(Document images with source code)
------------------------------------------------------------

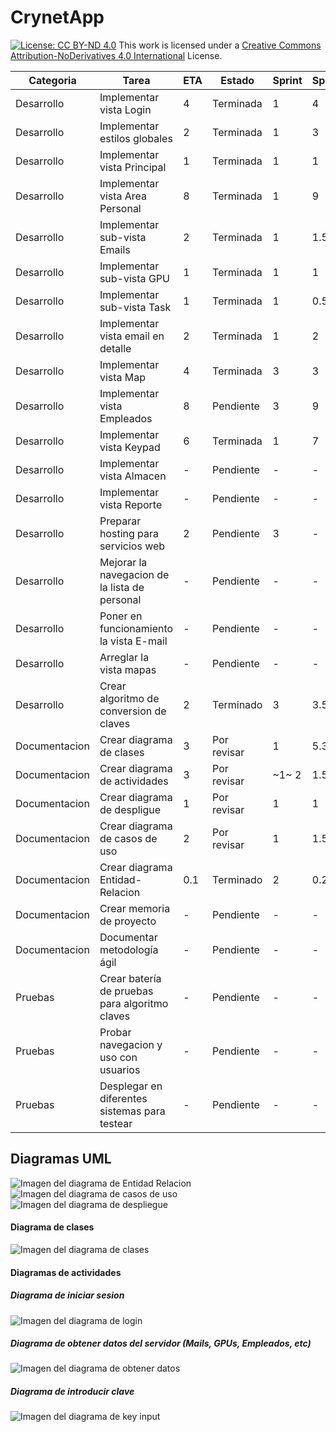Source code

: # CrynetApp
[![License: CC BY-ND 4.0](https://licensebuttons.net/l/by-nd/4.0/80x15.png)](https://creativecommons.org/licenses/by-nd/4.0/)
This work is licensed under a [Creative Commons Attribution-NoDerivatives 4.0 International](https://creativecommons.org/licenses/by-nd/4.0/) License.

|Categoria		|	Tarea											|	ETA	|	Estado		|	Sprint	| Spent |
|---																|	---	|	---	|	---	|	---		|	--- |	
|Desarrollo		|	Implementar vista Login							|	4	|	Terminada	|	1		|	4	|
|Desarrollo		|	Implementar estilos globales					|	2	|	Terminada	|	1		|	3	|
|Desarrollo		|	Implementar vista Principal						|	1	|	Terminada	|	1		|	1	|
|Desarrollo		|	Implementar vista Area Personal					|	8	|	Terminada	|	1		|	9	|
|Desarrollo		|	Implementar sub-vista Emails					|	2	|	Terminada	|	1		|	1.5	|
|Desarrollo		|	Implementar sub-vista GPU						|	1	|	Terminada	|	1		|	1	|
|Desarrollo		|	Implementar sub-vista Task						|	1	|	Terminada	|	1		|	0.5	|
|Desarrollo		|	Implementar vista email en detalle				|	2	|	Terminada	|	1		|	2	|
|Desarrollo		|	Implementar vista Map							|	4	|	Terminada	|	3		|	3	|
|Desarrollo		|	Implementar vista Empleados						|	8	|	Pendiente	|	3		|	9	|
|Desarrollo		|	Implementar vista Keypad						|	6	|	Terminada	|	1		|	7	|
|Desarrollo		|	Implementar vista Almacen						|	-	|	Pendiente	|	-		|	-	|
|Desarrollo		|	Implementar vista Reporte						|	-	|	Pendiente	|	-		|	-	|
|Desarrollo		|	Preparar hosting para servicios web				|	2	|	Pendiente	|	3		|	-	|
|Desarrollo		|	Mejorar la navegacion de la lista de personal	|	-	|	Pendiente	|	-		|	-	|
|Desarrollo		|	Poner en funcionamiento la vista E-mail			|	-	|	Pendiente	|	-		|	-	|
|Desarrollo		|	Arreglar la vista mapas							|	-	|	Pendiente	|	-		|	-	|
|Desarrollo		|	Crear algoritmo de conversion de claves			|	2	|	Terminado	|	3		|	3.5	|
|Documentacion	|	Crear diagrama de clases						|	3	|	Por revisar	|	1		|	5.3	|
|Documentacion	|	Crear diagrama de actividades					|	3	|	Por revisar	|	~1~ 2	|	1.5	|
|Documentacion	|	Crear diagrama de despligue						|	1	|	Por revisar	|	1		|	1	|
|Documentacion	|	Crear diagrama de casos de uso					|	2	|	Por revisar	|	1		|	1.5	|
|Documentacion	|	Crear diagrama Entidad-Relacion					|	0.1	|	Terminado	|	2		|	0.2	|
|Documentacion	|	Crear memoria de proyecto						|	-	|	Pendiente	|	-		|	-	|
|Documentacion	|	Documentar metodología ágil						|	-	|	Pendiente	|	-		|	-	|
|Pruebas		|	Crear batería de pruebas para algoritmo claves	|	-	|	Pendiente	|	-		|	-	|
|Pruebas		|	Probar navegacion y uso con usuarios			|	-	|	Pendiente	|	-		|	-	|
|Pruebas		|	Desplegar en diferentes sistemas para testear	|	-	|	Pendiente	|	-		|	-	|


## Diagramas UML
![Imagen del diagrama de Entidad Relacion](/uml/EntidadRelacion.png?raw=true)
![Imagen del diagrama de casos de uso](/uml/CasosDeUso.png?raw=true)
![Imagen del diagrama de despliegue](/uml/Despliegue.png?raw=true)
#### Diagrama de clases
![Imagen del diagrama de clases](/uml/Clases.png?raw=true)
#### Diagramas de actividades
##### Diagrama de iniciar sesion
![Imagen del diagrama de login](/uml/Actividad_IniciarSesion.png?raw=true)
##### Diagrama de obtener datos del servidor (Mails, GPUs, Empleados, etc)
![Imagen del diagrama de obtener datos](/uml/Actividad_ObtenerDatos.png?raw=true)
##### Diagrama de introducir clave
![Imagen del diagrama de key input](/uml/Actividad_InputKey.png?raw=true)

------------------------------------------------------------

Copy the records above exactly, leaving out every picture.

→ EXERCISE RESPONSE
Source code

: # CrynetApp
[![License: CC BY-ND 4.0](https://licensebuttons.net/l/by-nd/4.0/80x15.png)](https://creativecommons.org/licenses/by-nd/4.0/)
This work is licensed under a [Creative Commons Attribution-NoDerivatives 4.0 International](https://creativecommons.org/licenses/by-nd/4.0/) License.

|Categoria		|	Tarea											|	ETA	|	Estado		|	Sprint	| Spent |
|---																|	---	|	---	|	---	|	---		|	--- |	
|Desarrollo		|	Implementar vista Login							|	4	|	Terminada	|	1		|	4	|
|Desarrollo		|	Implementar estilos globales					|	2	|	Terminada	|	1		|	3	|
|Desarrollo		|	Implementar vista Principal						|	1	|	Terminada	|	1		|	1	|
|Desarrollo		|	Implementar vista Area Personal					|	8	|	Terminada	|	1		|	9	|
|Desarrollo		|	Implementar sub-vista Emails					|	2	|	Terminada	|	1		|	1.5	|
|Desarrollo		|	Implementar sub-vista GPU						|	1	|	Terminada	|	1		|	1	|
|Desarrollo		|	Implementar sub-vista Task						|	1	|	Terminada	|	1		|	0.5	|
|Desarrollo		|	Implementar vista email en detalle				|	2	|	Terminada	|	1		|	2	|
|Desarrollo		|	Implementar vista Map							|	4	|	Terminada	|	3		|	3	|
|Desarrollo		|	Implementar vista Empleados						|	8	|	Pendiente	|	3		|	9	|
|Desarrollo		|	Implementar vista Keypad						|	6	|	Terminada	|	1		|	7	|
|Desarrollo		|	Implementar vista Almacen						|	-	|	Pendiente	|	-		|	-	|
|Desarrollo		|	Implementar vista Reporte						|	-	|	Pendiente	|	-		|	-	|
|Desarrollo		|	Preparar hosting para servicios web				|	2	|	Pendiente	|	3		|	-	|
|Desarrollo		|	Mejorar la navegacion de la lista de personal	|	-	|	Pendiente	|	-		|	-	|
|Desarrollo		|	Poner en funcionamiento la vista E-mail			|	-	|	Pendiente	|	-		|	-	|
|Desarrollo		|	Arreglar la vista mapas							|	-	|	Pendiente	|	-		|	-	|
|Desarrollo		|	Crear algoritmo de conversion de claves			|	2	|	Terminado	|	3		|	3.5	|
|Documentacion	|	Crear diagrama de clases						|	3	|	Por revisar	|	1		|	5.3	|
|Documentacion	|	Crear diagrama de actividades					|	3	|	Por revisar	|	~1~ 2	|	1.5	|
|Documentacion	|	Crear diagrama de despligue						|	1	|	Por revisar	|	1		|	1	|
|Documentacion	|	Crear diagrama de casos de uso					|	2	|	Por revisar	|	1		|	1.5	|
|Documentacion	|	Crear diagrama Entidad-Relacion					|	0.1	|	Terminado	|	2		|	0.2	|
|Documentacion	|	Crear memoria de proyecto						|	-	|	Pendiente	|	-		|	-	|
|Documentacion	|	Documentar metodología ágil						|	-	|	Pendiente	|	-		|	-	|
|Pruebas		|	Crear batería de pruebas para algoritmo claves	|	-	|	Pendiente	|	-		|	-	|
|Pruebas		|	Probar navegacion y uso con usuarios			|	-	|	Pendiente	|	-		|	-	|
|Pruebas		|	Desplegar en diferentes sistemas para testear	|	-	|	Pendiente	|	-		|	-	|


## Diagramas UML
![Imagen del diagrama de Entidad Relacion](/uml/EntidadRelacion.png?raw=true)
![Imagen del diagrama de casos de uso](/uml/CasosDeUso.png?raw=true)
![Imagen del diagrama de despliegue](/uml/Despliegue.png?raw=true)
#### Diagrama de clases
![Imagen del diagrama de clases](/uml/Clases.png?raw=true)
#### Diagramas de actividades
##### Diagrama de iniciar sesion
![Imagen del diagrama de login](/uml/Actividad_IniciarSesion.png?raw=true)
##### Diagrama de obtener datos del servidor (Mails, GPUs, Empleados, etc)
![Imagen del diagrama de obtener datos](/uml/Actividad_ObtenerDatos.png?raw=true)
##### Diagrama de introducir clave
![Imagen del diagrama de key input](/uml/Actividad_InputKey.png?raw=true)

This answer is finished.